商業施設と一体整備された陸前高田市立図書館

 東日本大震災で全壊した陸前高田市立図書館の新施設が中心市街地に完成し、20日に開館する。4月に開業した商業施設「アバッセたかた」に併設する形となり、連携してにぎわい創出を目指す。
 新図書館は木造平屋で、延べ床面積は旧図書館と同規模の約900平方メートル。施設整備費は約6億円。開架図書は約6万5000冊で、修復された貴重な郷土資料134点も収蔵される。

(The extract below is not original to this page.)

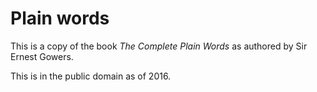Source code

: # Plain words

This is a copy of the book *The Complete Plain Words* as authored by Sir Ernest Gowers.

This is in the public domain as of 2016.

 寄贈図書の申し入れが相次いだものの受け入れが難しく、代わりに古本業者が買い取り相当額を市に寄付し、再建資金に充てるプロジェクトを展開。今年5月時点で約211万冊分、約3882万円が集まった。
 新図書館はテラスを設けて、くつろぎの空間を演出する。ふた付きの飲み物も持ち込める。パブリックスペースでは各種イベントの開催も見込んでおり、館長を兼務する戸羽良一市教育次長は「買い物と図書館利用の相乗効果で、多くの市民に集まってほしい」と話す。
 約8万冊の蔵書があった旧図書館は津波で全壊した。7人いた職員も全員が犠牲になった。
 市は図書5000冊と車両の寄贈を受けて2011年7月、学校などを巡回する移動図書館事業を開始。12年12月にはログハウスの仮設図書館が開館した。
 仮設図書館では当初、風景の写真集や旅行、ガーデニングに関する書籍が読まれる一方、震災関連本を手に取る市民は少なく、目立たないように並べるなど被災者に配慮した運営を心掛けた。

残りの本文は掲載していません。